The claims of Rosemary Agnew who today jets off to an £80K a year plus expenses role as Scotland’s Information Commissioner, & Jane Irvine who remains as the £300+, per day Chair of the SLCC, were made in an interview in yesterday’s Scotsman newspaper, which is available via a google search, and has also been reported in the Law Society of Scotland’s Journal Online.
A reporter who asked “Would the interview be reprinted on the SLCC’s website ?” was told “No”, giving rise to claims today from all quarters the complaints pair are eager to blame everyone else but themselves for the organisation’s multiple failures and constant hurt caused to both clients and solicitors.
There has been no rebuttal from the Law Society of Scotland over the pair’s claims, however a senior legal source rubbished the claims of Agnew & Irvine, saying : “Its like putting Beavis & Butthead in charge of the couch.”
He went on to say : “The SLCC and its staff are not sufficiently independent enough from the legal profession to make an impact on complaints, nor does it appear to me the organisation appears willing to campaign for more powers, something it has never asked for since it came into a costly existence in October 2008”
The Journal Online reports :
The complaints system entrusted to the Scottish Legal Complaints Commission is not user friendly and could have been "hugely simpler", according to the Commission's chair, Jane Irvine.

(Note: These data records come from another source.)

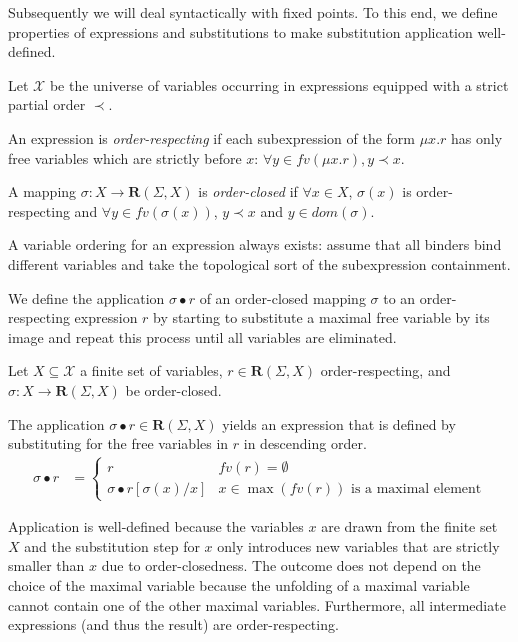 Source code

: \documentclass[runningheads, envcountsame, a4paper]{llncs}
\newcommand{\DOM}{{\textit{dom}}}
\newcommand\FV{{\textit{fv}}}
\newcommand\X{\mathcal{X}}
\newcommand\Reg{\mathbf{R}}
\newcommand\ApplySubst[2]{#1 \bullet #2} %
\begin{document}
Subsequently we will deal syntactically with fixed points. To this end,
we define properties of expressions and substitutions to make
substitution application well-defined.

\begin{definition}
  Let $\X$ be the universe of variables occurring in expressions
  equipped with a strict partial order $\prec$.

  An expression is \emph{order-respecting} if each subexpression
  of the form $\mu x.r$ has only free variables which are strictly before
  $x$: $\forall y\in\FV (\mu x.r), y \prec x$.

  A mapping $\sigma: X \to \Reg (\Sigma, X)$ is \emph{order-closed}
  if $\forall x\in X$, $\sigma (x)$ is order-respecting and
  $\forall y \in \FV(\sigma (x))$, $y\prec x$ and $y\in\DOM
  (\sigma)$. 
\end{definition}
A variable ordering for an expression always exists: assume that all
binders bind different variables and take the topological
sort of the subexpression containment.

We define the application $\ApplySubst\sigma r$ of an order-closed
mapping $\sigma$ to an order-respecting expression $r$ by starting 
to substitute a maximal free variable by its image and repeat this
process until all variables are eliminated.
\begin{definition}
  Let $X \subseteq \X$ a finite set of variables, $r \in \Reg (\Sigma,
  X)$ order-respecting, and $\sigma : X \to
  \Reg (\Sigma, X)$ be order-closed.

  The application $\ApplySubst \sigma r \in 
  \Reg (\Sigma, X)$ yields an expression that is
  defined by substituting for the free variables in $r$ in descending order.
  \begin{align*}
    \ApplySubst \sigma r &=
                           \begin{cases}
                             r & \FV (r) = \emptyset \\
                             \ApplySubst\sigma{r[\sigma(x)/x]}& x \in \max (\FV (r)) \text{ is a
                               maximal element}
                           \end{cases}
  \end{align*}
\end{definition}
Application is well-defined because the variables $x$ are drawn from
the finite set $X$ and the substitution step for $x$ only introduces
new variables that are strictly smaller than $x$ due to
order-closedness.
The outcome does not depend on the choice of the maximal variable
because the unfolding of a maximal variable cannot contain one of the other
maximal variables. 
Furthermore, all intermediate expressions (and thus the result) are order-respecting.
\end{document}
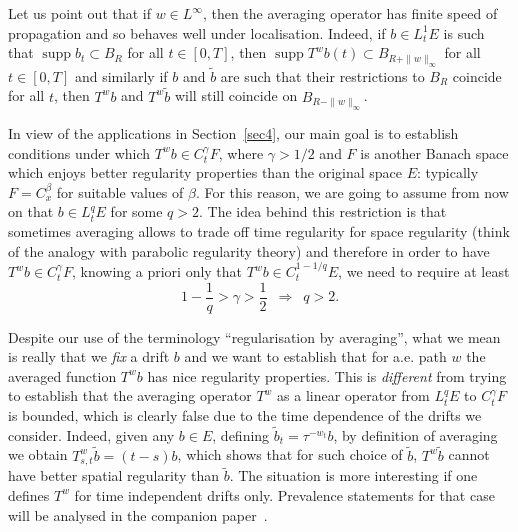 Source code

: \documentclass[10pt]{article}
\newcommand{\tmop}[1]{\ensuremath{\operatorname{#1}}}
\newcommand{\tmtextit}[1]{{\itshape{#1}}}
\begin{document}
\begin{remark}
  \label{sec3.1 remark localization}Let us point out that if $w \in
  L^{\infty}$, then the averaging operator has finite speed of propagation and
  so behaves well under localisation. Indeed, if $b \in L^1_t E$ is such that
  $\tmop{supp} b_t \subset B_R$ for all $t \in [0, T]$, then $\tmop{supp} T^w
  b (t) \subset B_{R + \| w \|_{\infty}}$ for all $t \in [0, T]$ and similarly
  if $b$ and $\tilde{b}$ are such that their restrictions to $B_R$ coincide
  for all $t$, then $T^w b$ and $T^w \tilde{b}$ will still coincide on $B_{R -
  \| w \|_{\infty}}$.
\end{remark}

In view of the applications in Section~\ref{sec4}, our main goal is to
establish conditions under which $T^w b \in C^{\gamma}_t F$, where $\gamma > 1
/ 2$ and $F$ is another Banach space which enjoys better regularity properties
than the original space $E$: typically $F = C^{\beta}_x$ for suitable values
of $\beta$. For this reason, we are going to assume from now on that $b \in
L^q_t E$ for some $q > 2$. The idea behind this restriction is that sometimes
averaging allows to trade off time regularity for space regularity (think of
the analogy with parabolic regularity theory) and therefore in order to have
$T^w b \in C^{\gamma}_t F$, knowing a priori only that $T^w b \in C^{1 - 1 /
q}_t E$, we need to require at least
\[ 1 - \frac{1}{q} > \gamma > \frac{1}{2}  \enspace \Rightarrow \enspace q >
   2. \]
\begin{remark}
  \label{sec3.1 remark limitation}Despite our use of the terminology
  ``regularisation by averaging'', what we mean is really that we
  \tmtextit{fix} a drift $b$ and we want to establish that for a.e. path $w$
  the averaged function $T^w b$ has nice regularity properties. This is
  \tmtextit{different} from trying to establish that the averaging operator
  $T^w$ as a linear operator from $L^q_t E$ to $C^{\gamma}_t F$ is bounded,
  which is clearly false due to the time dependence of the drifts we consider.
  Indeed, given any $b \in E$, defining $\tilde{b}_t = \tau^{- w_t} b$, by
  definition of averaging we obtain $T_{s, t}^w \tilde{b} = (t - s) b$, which
  shows that for such choice of $\tilde{b}$, $T^w \tilde{b}$ cannot have
  better spatial regularity than $\tilde{b}$. The situation is more
  interesting if one defines $T^w$ for time independent drifts only.
  Prevalence statements for that case will be analysed in the companion
  paper~{\cite{galeatigubinelli}}.
\end{remark}
\end{document}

Interviewed in today's Scotsman newspaper along with outgoing chief executive Rosemary Agnew, Ms Irvine said it was difficult to follow all te statutory processes cheaply and correctly and make sure the complaint remained confidential.
Ms Agnew said the Commission "could do things much more efficiently if we had more freedom within the legislation that governs us". She added that the statutory language irritated and upset people by requiring the Commission to apply the tests of "frivolous, vexatious or totally without merit" in deciding not to accept a complaint for investigation.

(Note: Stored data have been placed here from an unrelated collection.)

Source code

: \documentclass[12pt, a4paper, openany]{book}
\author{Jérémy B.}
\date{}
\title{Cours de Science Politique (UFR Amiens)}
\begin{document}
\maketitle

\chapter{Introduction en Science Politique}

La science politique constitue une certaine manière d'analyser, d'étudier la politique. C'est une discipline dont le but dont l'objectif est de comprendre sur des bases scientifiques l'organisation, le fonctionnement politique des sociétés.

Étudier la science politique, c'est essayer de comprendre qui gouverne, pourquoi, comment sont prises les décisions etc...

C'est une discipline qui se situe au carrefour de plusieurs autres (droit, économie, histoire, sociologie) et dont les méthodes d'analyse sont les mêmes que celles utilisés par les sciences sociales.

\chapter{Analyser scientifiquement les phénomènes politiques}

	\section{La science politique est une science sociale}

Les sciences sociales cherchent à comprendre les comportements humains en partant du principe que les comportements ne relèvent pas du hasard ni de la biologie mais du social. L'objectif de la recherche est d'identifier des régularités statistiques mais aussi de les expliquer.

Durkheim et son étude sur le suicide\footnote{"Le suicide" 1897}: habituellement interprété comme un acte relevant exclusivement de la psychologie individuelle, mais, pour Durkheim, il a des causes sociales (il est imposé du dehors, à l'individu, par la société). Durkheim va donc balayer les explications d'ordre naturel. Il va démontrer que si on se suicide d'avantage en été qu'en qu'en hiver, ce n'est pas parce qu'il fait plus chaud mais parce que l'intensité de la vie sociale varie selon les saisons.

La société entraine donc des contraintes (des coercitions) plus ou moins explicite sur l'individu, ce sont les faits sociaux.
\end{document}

Both women believes there are positives in the Act, the Legal Profession and Legal Aid (Scotland) Act 2007, because it offers the chance to use mediation and it "empowers the legal profession", but say the question cannot be answered whether we are in a better position than before the Commission was set up, "because there is no comparator".
Complaints of inadequate professional service were formerly handled by the professional bodies, the Law Society of Scotland and the Faculty of Advocates, and they continue to investigate cases of alleged professional misconduct – which the Commission also believes makes things more complicated.

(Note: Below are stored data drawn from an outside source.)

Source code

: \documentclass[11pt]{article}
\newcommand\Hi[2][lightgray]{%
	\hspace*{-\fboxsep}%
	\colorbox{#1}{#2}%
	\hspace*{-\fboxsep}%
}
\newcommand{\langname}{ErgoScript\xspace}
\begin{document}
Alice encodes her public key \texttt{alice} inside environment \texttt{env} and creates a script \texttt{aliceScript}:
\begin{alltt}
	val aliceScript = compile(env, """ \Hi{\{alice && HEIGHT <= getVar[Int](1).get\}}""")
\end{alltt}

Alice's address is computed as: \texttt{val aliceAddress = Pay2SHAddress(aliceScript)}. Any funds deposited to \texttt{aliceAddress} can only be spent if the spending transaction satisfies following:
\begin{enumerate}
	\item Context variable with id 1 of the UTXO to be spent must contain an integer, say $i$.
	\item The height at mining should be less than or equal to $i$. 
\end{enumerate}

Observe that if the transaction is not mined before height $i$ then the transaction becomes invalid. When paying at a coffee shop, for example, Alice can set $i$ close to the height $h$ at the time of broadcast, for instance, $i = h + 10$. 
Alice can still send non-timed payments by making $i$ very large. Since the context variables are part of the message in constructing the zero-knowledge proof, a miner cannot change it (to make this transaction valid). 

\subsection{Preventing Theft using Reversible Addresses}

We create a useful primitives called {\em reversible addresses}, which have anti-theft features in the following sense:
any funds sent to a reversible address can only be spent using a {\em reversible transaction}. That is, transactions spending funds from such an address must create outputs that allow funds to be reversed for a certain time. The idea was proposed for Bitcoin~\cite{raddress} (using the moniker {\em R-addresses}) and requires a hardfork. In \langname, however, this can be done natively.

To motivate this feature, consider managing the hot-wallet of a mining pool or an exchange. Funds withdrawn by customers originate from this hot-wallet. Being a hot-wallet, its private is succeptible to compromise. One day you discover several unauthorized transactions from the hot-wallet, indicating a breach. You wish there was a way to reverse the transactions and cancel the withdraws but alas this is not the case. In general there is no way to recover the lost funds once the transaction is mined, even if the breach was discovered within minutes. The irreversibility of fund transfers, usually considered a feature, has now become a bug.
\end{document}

On relations with the Law Society of Scotland, Ms Agnew said: "Relations are cordial but we are all constrained by the Act. If we didn't test each other" – such as by the Society challenging the Commission's proposed budget, and the Commission checking the Society's complaints handling processes – "it would not be a healthy relationship."
However they express pride in the thoroughness of their investigation processes. Ms Agnew takes up office as Information Commissioner for Scotland tomorrow, 1 May.